Bad Code

As we are having a conversation about code quality, let's take a moment to study some absolutely terrible code. I want you to take a moment to read through the code and think about what it will do. Don't take more than 5 minutes on this, as this code may hurt your head.

Now I want you to state what the code does. What do you predict will happen when you run it? Run it and see if your prediction was correct.

Now let's take a moment and read through this other example of code in the same way. Read for 5 minutes, think about what it will do, then run it.

You may have seen this coming. The two programs produce the exact same output! They both display a time, in this case 13:59:47, then display the following 29 possible timestamps, adding one second each time.

Reflect for a moment: What made the first example hard to understand? and how does the second address it?

Imagine if you were given a task to modify this code to add new functionality Where would you like to start from? example 1 or example 2?

Let's dig into what makes example 2 better code

Make your code easy to read

Let's start with the most obvious challenge of example 1: The developer did not do us any favors explaining what's going on:

  • We have meaningless names: What do x, y, and z actually mean?
  • We have magic numbers: Why are we looping 30 times?
  • We use functions without explanations: what is zfill? do I really have to open google every time I read code?
  • We have nested logic: The deeper you nest your logic - in other words the more if statements you have inside other if statements inside loops inside try/except etc. The harder it is to make sense of all the ways your code could execute.

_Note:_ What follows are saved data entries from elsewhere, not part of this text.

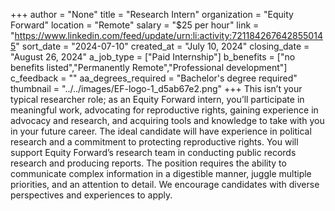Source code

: +++
author = "None"
title = "Research Intern"
organization = "Equity Forward"
location = "Remote"
salary = "$25 per hour"
link = "https://www.linkedin.com/feed/update/urn:li:activity:7211842676428550145"
sort_date = "2024-07-10"
created_at = "July 10, 2024"
closing_date = "August 26, 2024"
a_job_type = ["Paid Internship"]
b_benefits = ["no benefits listed","Permanently Remote","Professional development"]
c_feedback = ""
aa_degrees_required = "Bachelor's degree required"
thumbnail = "../../images/EF-logo-1_d5ab67e2.png"
+++
This isn’t your typical researcher role; as an Equity Forward intern, you’ll participate in meaningful work, advocating for reproductive rights, gaining experience in advocacy and research, and acquiring tools and knowledge to take with you in your future career. The ideal candidate will have experience in political research and a commitment to protecting reproductive rights. You will support Equity Forward’s research team in conducting public records research and producing reports. The position requires the ability to communicate complex information in a digestible manner, juggle multiple priorities, and an
attention to detail. We encourage candidates with diverse perspectives and experiences to apply.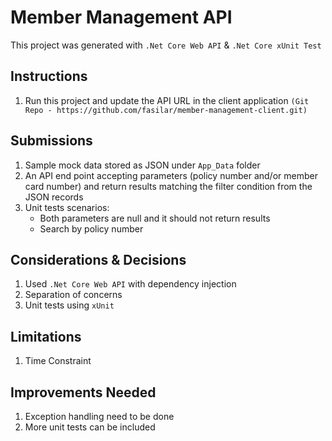 ﻿# Member Management API

This project was generated with `.Net Core Web API` & `.Net Core xUnit Test`

## Instructions

1. Run this project and update the API URL in the client application `(Git Repo - https://github.com/fasilar/member-management-client.git)`

## Submissions

1. Sample mock data stored as JSON under `App_Data` folder
2. An API end point accepting parameters (policy number and/or member card number) and return results matching the filter condition from the JSON records
3. Unit tests scenarios: 
    * Both parameters are null and it should not return results
    * Search by policy number
        
## Considerations & Decisions

1. Used `.Net Core Web API` with dependency injection
1. Separation of concerns
2. Unit tests using `xUnit`

## Limitations

1. Time Constraint

## Improvements Needed

1. Exception handling need to be done
2. More unit tests can be included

We have been able to address this in example 2 by applying ourselves and communicating clearly:

  • There is a Clock class. This probably has to do with time!
  • it's init method takes on 3 parameters called hours, minutes, and seconds. Now we know at a glance that the code has to do with time.
  • The Counter class has some tricky elements, but at least it has comments to explain the zfill method and how the tick is designed.
  • We have very few numbers directly used in code. When we do, they can be understood from context (The upper limit for the value of minutes is 60). The duration we want to simulate a clock is stored in a variable so it's clear what would happen if we modify it.
  • While we still have a little bit of nested logic, it's made more understandable: Tick the seconds, if they reset (returning True) then tick the minutes. If they reset then tick the hours!

Make your code easy to reuse

Beyond immediate readability, let's think about future reuse: In example 1, nothing can be readily reused! there is no function, no method, no class. Where do we begin if we wanted to make changes?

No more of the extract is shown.